Start of Block
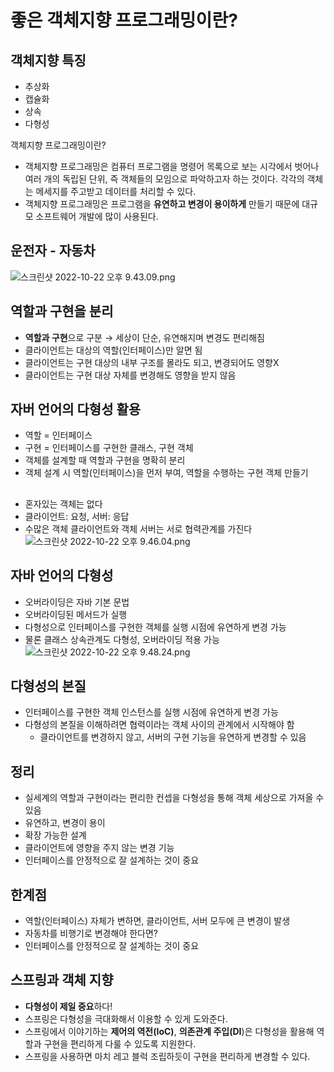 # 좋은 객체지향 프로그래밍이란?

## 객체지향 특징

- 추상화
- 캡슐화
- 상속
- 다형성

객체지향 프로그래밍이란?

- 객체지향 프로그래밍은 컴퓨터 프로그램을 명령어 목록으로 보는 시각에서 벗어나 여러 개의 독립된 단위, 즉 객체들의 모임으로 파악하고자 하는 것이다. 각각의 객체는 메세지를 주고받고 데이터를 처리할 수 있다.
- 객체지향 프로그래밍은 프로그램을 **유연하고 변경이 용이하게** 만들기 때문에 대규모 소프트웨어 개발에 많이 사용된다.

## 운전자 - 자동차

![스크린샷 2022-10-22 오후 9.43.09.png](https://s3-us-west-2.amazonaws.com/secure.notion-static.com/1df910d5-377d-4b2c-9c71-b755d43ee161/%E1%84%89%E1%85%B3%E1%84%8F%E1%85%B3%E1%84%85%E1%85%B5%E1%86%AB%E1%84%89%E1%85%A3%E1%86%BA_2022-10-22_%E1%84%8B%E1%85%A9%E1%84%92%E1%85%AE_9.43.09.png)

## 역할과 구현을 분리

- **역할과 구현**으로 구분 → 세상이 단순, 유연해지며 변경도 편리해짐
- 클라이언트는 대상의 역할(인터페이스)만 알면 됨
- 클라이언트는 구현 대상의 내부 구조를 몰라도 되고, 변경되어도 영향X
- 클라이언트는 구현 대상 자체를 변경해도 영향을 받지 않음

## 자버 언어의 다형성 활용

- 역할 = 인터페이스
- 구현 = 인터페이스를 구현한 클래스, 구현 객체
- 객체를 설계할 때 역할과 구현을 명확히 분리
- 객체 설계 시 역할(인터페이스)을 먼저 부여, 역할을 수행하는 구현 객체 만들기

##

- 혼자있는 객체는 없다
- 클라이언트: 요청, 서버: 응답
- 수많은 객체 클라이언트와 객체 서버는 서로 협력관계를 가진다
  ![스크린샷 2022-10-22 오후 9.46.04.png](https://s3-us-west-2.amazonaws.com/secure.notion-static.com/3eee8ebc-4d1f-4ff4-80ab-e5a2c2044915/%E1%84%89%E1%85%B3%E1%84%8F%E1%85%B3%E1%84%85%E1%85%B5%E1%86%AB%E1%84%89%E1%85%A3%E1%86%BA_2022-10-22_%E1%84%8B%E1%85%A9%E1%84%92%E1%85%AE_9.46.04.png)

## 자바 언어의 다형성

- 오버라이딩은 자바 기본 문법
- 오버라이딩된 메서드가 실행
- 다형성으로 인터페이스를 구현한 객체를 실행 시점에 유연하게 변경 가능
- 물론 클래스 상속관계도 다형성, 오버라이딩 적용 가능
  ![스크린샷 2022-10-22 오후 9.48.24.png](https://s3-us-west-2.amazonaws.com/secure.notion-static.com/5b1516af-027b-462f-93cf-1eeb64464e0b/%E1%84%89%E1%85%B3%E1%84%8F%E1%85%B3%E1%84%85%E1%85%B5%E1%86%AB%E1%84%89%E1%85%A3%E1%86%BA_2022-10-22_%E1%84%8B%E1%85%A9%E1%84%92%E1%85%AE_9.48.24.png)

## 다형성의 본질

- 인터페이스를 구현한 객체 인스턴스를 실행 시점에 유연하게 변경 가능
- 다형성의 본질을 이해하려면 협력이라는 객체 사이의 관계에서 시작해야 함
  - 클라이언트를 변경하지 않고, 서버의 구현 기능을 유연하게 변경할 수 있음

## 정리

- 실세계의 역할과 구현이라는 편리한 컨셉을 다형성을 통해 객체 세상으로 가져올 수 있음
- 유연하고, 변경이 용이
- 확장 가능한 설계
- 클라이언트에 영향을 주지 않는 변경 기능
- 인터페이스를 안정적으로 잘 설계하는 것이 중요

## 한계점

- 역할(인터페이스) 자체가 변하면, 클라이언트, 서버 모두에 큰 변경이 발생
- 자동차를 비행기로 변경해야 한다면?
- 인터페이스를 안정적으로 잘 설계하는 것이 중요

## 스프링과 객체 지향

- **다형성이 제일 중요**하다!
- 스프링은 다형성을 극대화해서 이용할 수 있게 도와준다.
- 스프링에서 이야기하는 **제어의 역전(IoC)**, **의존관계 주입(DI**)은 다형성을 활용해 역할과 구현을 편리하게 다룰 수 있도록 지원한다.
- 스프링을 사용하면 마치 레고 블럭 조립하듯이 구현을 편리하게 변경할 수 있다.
End of Block
Start of Block
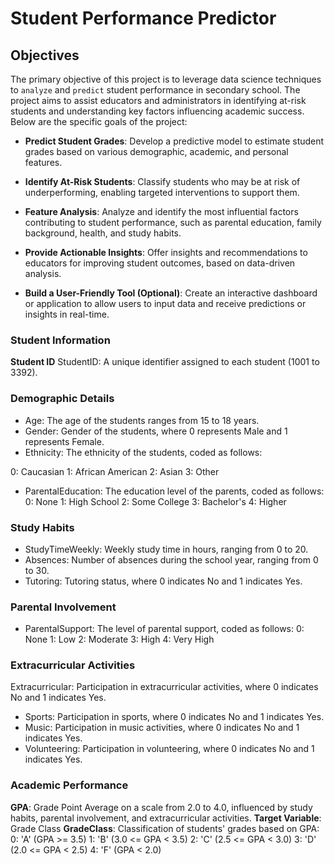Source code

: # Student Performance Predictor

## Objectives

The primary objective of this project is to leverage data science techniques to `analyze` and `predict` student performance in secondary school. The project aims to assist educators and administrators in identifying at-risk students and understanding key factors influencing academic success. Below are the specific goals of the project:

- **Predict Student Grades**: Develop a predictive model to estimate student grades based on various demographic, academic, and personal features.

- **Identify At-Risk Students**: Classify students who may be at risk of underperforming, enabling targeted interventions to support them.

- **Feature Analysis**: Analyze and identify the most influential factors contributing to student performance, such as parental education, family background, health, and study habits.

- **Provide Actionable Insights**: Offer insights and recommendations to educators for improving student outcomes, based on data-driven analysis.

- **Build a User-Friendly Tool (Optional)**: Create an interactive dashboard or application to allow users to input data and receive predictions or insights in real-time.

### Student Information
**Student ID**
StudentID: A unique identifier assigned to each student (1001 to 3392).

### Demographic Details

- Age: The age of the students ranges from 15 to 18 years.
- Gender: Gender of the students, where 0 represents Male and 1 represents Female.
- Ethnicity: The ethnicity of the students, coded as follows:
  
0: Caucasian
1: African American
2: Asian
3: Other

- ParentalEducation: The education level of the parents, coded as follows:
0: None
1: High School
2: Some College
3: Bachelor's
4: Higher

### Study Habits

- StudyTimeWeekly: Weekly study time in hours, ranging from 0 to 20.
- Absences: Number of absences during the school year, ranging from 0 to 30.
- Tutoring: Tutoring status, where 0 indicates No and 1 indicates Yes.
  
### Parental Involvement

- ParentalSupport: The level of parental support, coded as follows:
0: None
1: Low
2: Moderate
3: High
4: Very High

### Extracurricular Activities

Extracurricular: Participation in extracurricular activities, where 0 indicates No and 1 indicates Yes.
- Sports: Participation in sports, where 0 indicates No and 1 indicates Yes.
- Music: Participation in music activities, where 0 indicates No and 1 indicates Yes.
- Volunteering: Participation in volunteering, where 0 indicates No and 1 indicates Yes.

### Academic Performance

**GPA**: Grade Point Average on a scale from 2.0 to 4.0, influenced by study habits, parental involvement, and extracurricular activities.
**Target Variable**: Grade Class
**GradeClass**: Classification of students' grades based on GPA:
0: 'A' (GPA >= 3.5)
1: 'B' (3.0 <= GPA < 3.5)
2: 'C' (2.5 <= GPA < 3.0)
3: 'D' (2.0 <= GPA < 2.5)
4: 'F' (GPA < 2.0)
End of Block
Start of Block
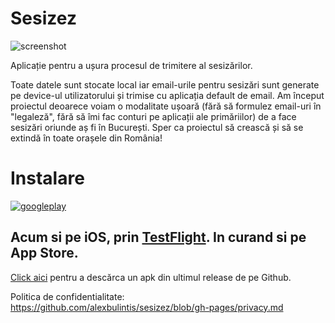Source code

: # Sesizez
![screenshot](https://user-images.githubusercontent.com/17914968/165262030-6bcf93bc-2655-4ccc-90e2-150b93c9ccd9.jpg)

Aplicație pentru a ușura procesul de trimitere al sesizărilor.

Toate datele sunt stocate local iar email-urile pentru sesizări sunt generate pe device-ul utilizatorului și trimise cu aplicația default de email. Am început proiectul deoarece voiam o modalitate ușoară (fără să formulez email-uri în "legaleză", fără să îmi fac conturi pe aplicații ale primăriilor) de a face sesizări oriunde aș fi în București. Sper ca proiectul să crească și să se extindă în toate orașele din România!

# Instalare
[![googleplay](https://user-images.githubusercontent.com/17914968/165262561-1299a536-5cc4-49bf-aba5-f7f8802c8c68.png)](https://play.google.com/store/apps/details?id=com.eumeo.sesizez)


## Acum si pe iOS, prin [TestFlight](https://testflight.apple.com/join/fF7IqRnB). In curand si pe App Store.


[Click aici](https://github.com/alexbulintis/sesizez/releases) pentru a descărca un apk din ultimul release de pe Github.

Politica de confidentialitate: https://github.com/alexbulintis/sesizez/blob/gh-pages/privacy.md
End of Block
● Problem to work on:
How many lines of the entries above contain the word "githubusercontent"? Give the number alone.

● Answer for this exercise:
2